## AIM OF THE TASK
Reproduce exactly, from the data that follows, the line with "Chandrasekhar, S. *An", the line with "Devereux, Owen F.", and every line that lies between them.

★ ★ ★ ★ ★

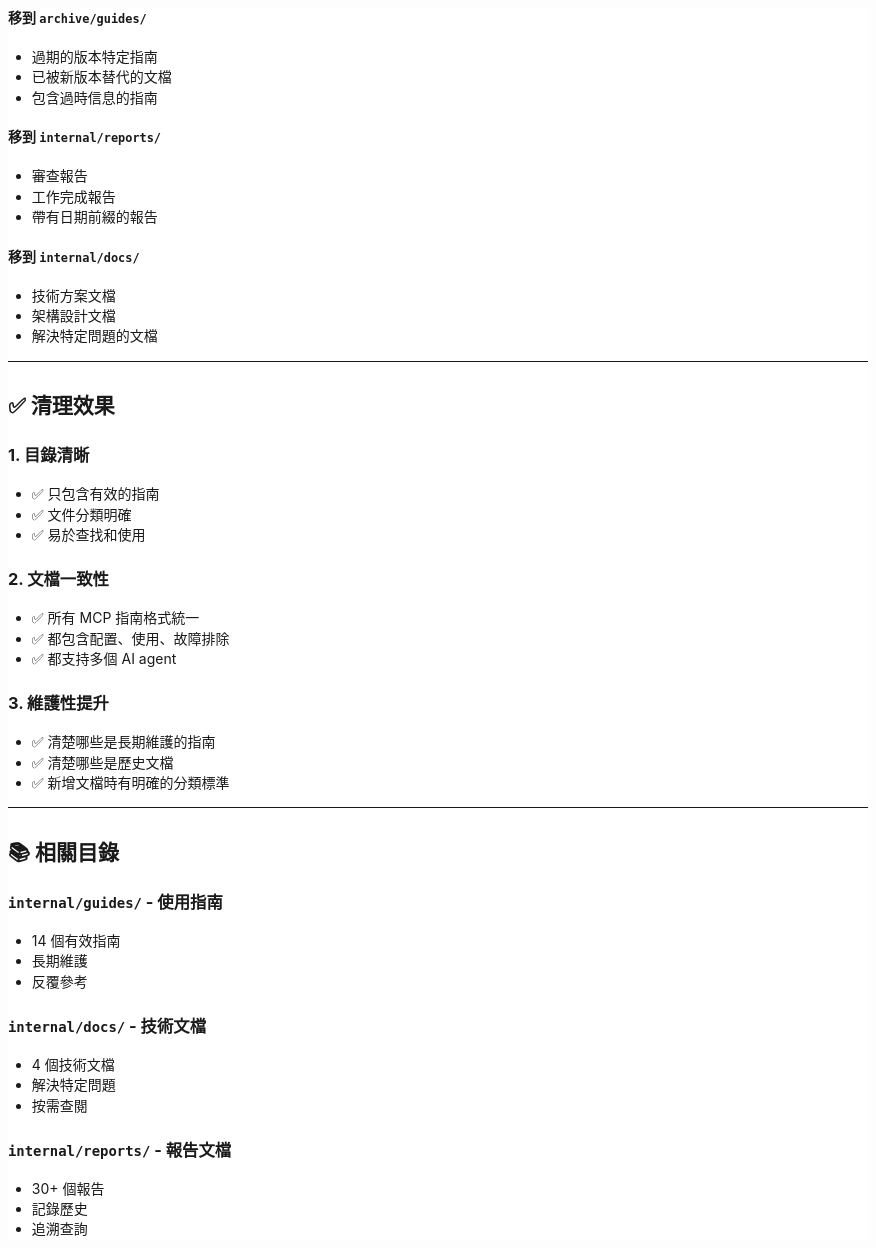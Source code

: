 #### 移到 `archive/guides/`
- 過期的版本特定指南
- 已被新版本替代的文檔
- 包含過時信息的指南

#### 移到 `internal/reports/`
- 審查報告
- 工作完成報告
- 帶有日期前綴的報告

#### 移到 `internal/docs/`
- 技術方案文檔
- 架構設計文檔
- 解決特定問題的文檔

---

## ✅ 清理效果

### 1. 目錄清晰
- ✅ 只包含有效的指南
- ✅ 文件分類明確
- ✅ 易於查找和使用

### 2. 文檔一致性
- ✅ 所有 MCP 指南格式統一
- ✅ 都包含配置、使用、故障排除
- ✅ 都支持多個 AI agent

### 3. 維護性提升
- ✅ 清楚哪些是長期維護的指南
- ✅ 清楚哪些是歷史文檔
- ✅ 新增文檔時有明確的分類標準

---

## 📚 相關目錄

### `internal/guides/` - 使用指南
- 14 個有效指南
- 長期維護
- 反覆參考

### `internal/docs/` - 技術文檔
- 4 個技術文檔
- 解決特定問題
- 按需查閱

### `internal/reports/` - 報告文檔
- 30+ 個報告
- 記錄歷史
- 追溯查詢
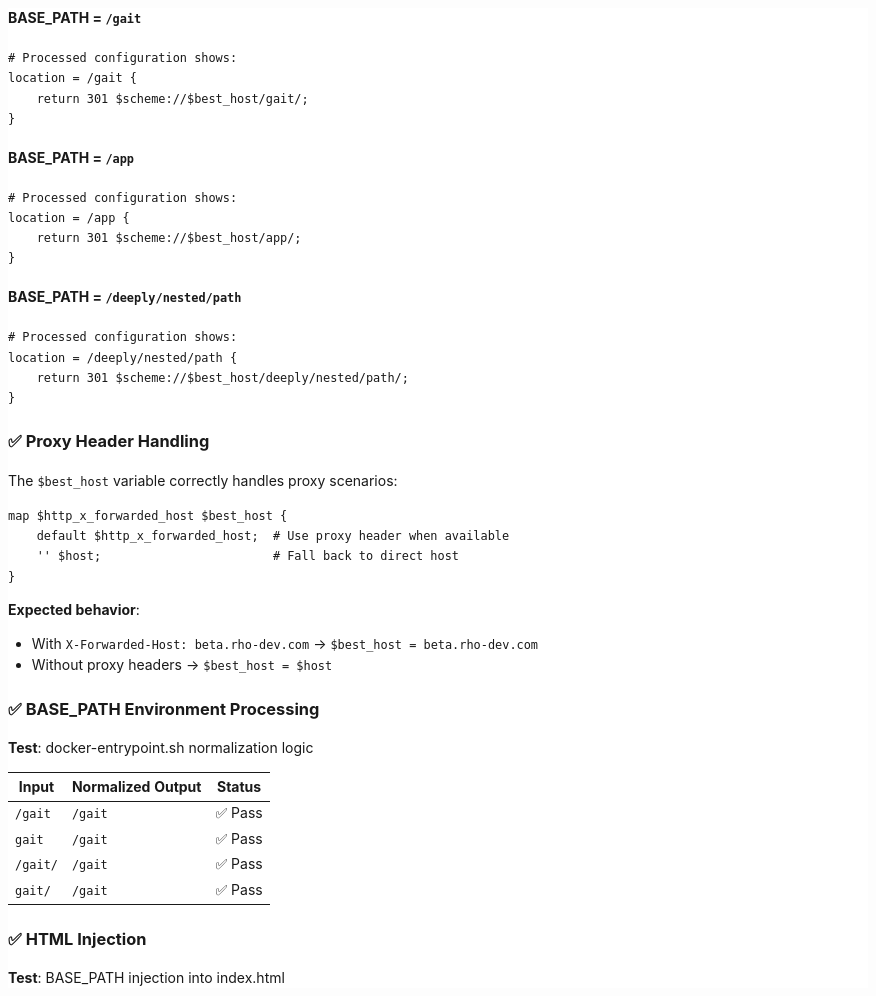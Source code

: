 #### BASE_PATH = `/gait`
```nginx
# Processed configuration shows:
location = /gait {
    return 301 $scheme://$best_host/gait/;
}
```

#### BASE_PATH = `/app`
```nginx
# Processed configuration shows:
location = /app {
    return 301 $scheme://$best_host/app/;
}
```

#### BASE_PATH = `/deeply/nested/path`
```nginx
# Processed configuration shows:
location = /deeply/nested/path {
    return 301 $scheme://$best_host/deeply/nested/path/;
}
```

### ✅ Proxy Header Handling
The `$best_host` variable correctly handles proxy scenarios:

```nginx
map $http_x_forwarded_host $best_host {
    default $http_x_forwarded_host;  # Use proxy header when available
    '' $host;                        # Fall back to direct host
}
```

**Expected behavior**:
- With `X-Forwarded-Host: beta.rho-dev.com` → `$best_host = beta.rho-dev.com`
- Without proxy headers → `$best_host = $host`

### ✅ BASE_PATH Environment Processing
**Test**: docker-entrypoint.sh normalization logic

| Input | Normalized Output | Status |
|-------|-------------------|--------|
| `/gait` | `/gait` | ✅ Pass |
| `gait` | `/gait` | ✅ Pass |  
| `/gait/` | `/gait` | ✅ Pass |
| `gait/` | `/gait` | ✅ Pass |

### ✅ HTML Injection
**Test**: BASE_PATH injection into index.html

★ ★ ★ ★ ★

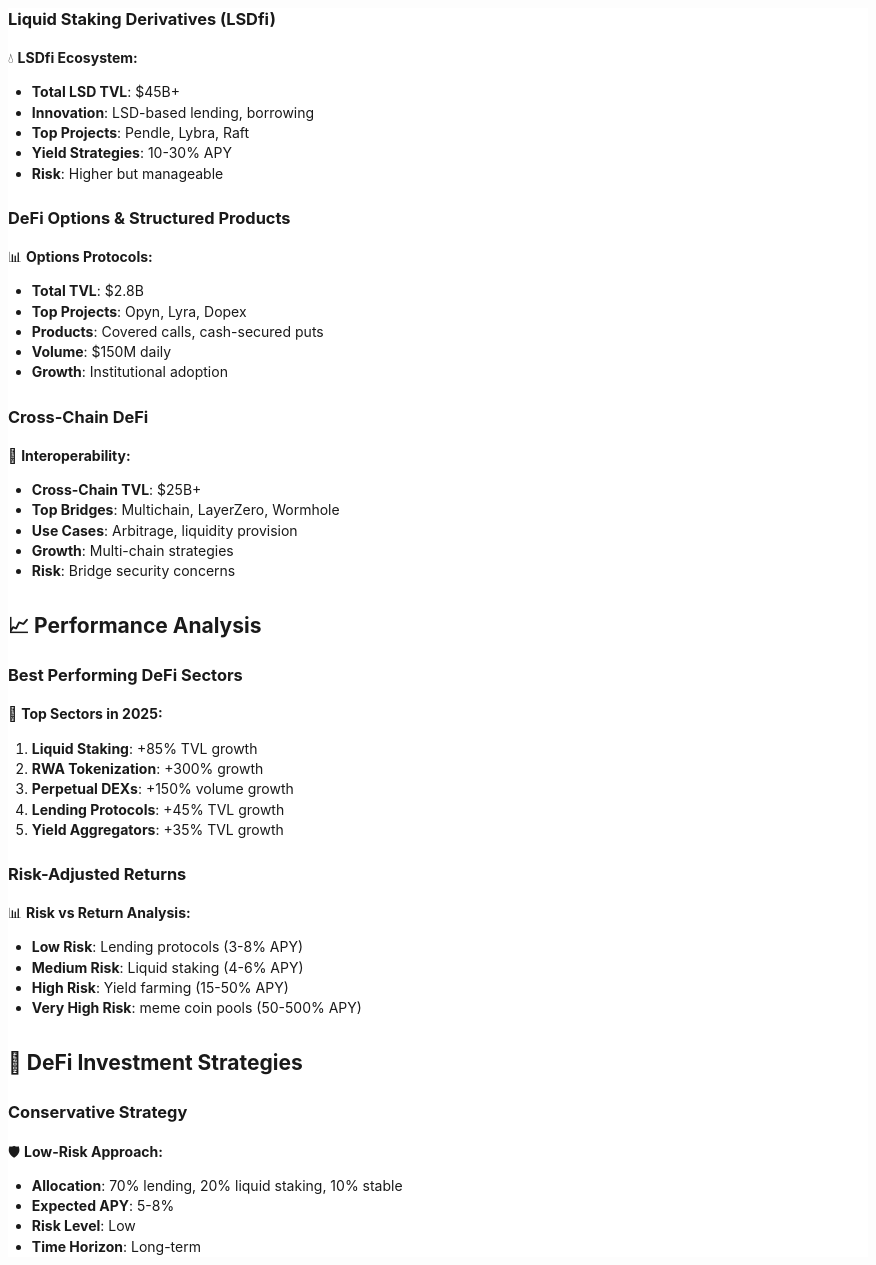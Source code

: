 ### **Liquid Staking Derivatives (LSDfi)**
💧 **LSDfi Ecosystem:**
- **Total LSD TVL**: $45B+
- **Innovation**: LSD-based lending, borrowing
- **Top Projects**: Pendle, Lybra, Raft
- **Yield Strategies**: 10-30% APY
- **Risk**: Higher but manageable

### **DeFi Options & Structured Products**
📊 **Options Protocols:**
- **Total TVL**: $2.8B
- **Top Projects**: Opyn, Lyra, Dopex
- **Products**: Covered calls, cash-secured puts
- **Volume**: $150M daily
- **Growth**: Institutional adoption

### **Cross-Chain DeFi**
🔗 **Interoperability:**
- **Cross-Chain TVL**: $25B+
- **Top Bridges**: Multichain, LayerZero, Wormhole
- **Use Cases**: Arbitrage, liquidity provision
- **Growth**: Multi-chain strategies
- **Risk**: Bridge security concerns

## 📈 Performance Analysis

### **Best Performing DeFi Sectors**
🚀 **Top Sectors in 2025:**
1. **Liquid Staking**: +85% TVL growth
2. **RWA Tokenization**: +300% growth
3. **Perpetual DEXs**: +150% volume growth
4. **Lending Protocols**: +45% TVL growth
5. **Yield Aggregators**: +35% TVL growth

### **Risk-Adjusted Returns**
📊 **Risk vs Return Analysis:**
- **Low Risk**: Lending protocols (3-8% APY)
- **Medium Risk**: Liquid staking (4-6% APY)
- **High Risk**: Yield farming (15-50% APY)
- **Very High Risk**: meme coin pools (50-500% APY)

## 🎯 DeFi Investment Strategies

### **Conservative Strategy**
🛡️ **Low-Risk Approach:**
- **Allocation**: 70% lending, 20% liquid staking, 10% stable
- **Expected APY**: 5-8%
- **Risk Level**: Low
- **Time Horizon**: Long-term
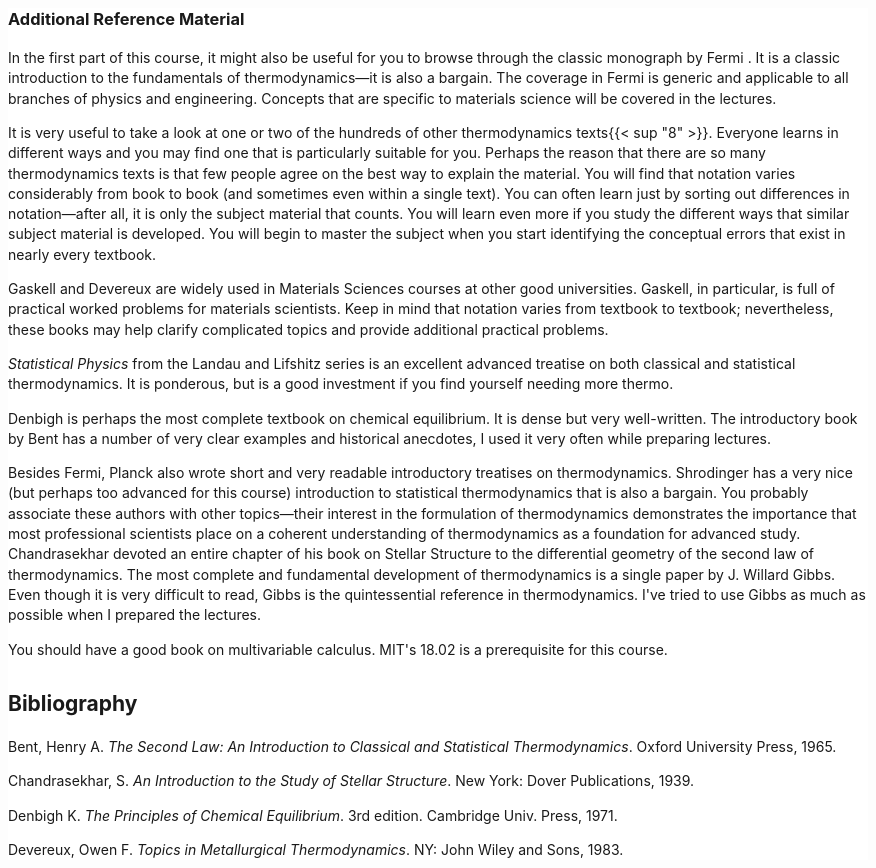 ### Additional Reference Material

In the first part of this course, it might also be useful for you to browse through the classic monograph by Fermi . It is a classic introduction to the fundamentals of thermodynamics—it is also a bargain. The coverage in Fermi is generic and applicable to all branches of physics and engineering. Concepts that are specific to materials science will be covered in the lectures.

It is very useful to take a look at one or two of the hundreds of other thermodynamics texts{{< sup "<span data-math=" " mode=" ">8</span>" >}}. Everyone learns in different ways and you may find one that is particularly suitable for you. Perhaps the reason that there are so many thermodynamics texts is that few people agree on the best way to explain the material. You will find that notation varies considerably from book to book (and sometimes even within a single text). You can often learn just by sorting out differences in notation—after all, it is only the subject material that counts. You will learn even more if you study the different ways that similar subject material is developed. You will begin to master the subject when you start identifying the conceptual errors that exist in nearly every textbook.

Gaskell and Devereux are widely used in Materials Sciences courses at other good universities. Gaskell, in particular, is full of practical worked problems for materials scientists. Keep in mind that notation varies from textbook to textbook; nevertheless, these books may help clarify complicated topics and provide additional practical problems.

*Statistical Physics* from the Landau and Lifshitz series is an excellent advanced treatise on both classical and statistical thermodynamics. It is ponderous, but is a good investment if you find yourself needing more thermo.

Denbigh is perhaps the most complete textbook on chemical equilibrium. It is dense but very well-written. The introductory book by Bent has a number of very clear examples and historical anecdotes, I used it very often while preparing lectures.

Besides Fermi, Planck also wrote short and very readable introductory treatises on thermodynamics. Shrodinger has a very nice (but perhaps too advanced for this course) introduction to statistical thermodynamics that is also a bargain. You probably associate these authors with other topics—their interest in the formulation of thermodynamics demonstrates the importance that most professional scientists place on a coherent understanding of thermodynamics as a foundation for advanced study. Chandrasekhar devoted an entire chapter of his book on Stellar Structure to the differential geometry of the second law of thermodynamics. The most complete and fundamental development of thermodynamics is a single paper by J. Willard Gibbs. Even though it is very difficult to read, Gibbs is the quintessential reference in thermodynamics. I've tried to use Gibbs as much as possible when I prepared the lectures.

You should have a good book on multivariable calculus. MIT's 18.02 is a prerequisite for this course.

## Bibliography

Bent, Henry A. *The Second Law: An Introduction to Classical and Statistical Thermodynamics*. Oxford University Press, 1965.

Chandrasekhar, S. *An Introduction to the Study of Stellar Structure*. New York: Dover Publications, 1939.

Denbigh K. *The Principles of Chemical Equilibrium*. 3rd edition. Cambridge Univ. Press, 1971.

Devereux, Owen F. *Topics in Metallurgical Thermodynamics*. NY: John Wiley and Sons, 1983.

★ ★ ★ ★ ★

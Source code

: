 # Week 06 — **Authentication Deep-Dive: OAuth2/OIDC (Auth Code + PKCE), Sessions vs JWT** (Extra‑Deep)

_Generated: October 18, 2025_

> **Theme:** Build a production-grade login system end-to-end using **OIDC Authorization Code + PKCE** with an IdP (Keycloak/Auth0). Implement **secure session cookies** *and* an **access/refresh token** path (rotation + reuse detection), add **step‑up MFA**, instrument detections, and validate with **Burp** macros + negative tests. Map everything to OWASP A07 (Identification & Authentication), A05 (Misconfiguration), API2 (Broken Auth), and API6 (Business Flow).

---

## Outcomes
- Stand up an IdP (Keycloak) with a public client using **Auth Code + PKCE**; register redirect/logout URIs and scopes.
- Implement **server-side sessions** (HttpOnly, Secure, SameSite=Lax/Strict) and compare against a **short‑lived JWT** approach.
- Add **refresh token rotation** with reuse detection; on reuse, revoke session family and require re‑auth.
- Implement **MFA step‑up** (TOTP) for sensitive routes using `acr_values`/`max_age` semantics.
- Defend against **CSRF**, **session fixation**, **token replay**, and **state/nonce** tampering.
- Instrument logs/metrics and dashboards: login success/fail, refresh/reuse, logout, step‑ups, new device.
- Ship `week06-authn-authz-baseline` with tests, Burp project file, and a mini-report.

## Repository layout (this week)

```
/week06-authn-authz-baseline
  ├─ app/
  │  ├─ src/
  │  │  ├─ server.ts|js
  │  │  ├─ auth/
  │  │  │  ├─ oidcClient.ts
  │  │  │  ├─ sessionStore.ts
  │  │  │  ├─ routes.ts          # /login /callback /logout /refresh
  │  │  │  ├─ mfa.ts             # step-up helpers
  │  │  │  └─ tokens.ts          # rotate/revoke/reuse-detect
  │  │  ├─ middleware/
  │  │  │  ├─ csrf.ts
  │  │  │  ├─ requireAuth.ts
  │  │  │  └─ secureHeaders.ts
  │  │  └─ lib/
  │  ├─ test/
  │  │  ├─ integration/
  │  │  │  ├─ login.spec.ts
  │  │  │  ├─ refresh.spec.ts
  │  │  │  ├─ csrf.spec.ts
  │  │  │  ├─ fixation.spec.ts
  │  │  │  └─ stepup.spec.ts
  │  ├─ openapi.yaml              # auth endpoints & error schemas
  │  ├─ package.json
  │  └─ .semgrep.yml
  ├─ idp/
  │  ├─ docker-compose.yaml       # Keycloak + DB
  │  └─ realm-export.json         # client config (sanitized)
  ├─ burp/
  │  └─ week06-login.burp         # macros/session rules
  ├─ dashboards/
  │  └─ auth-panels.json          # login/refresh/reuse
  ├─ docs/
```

★ ★ ★ ★ ★

## THE COMPLETED TASK
Chandrasekhar, S. *An Introduction to the Study of Stellar Structure*. New York: Dover Publications, 1939.

Denbigh K. *The Principles of Chemical Equilibrium*. 3rd edition. Cambridge Univ. Press, 1971.

Devereux, Owen F. *Topics in Metallurgical Thermodynamics*. NY: John Wiley and Sons, 1983.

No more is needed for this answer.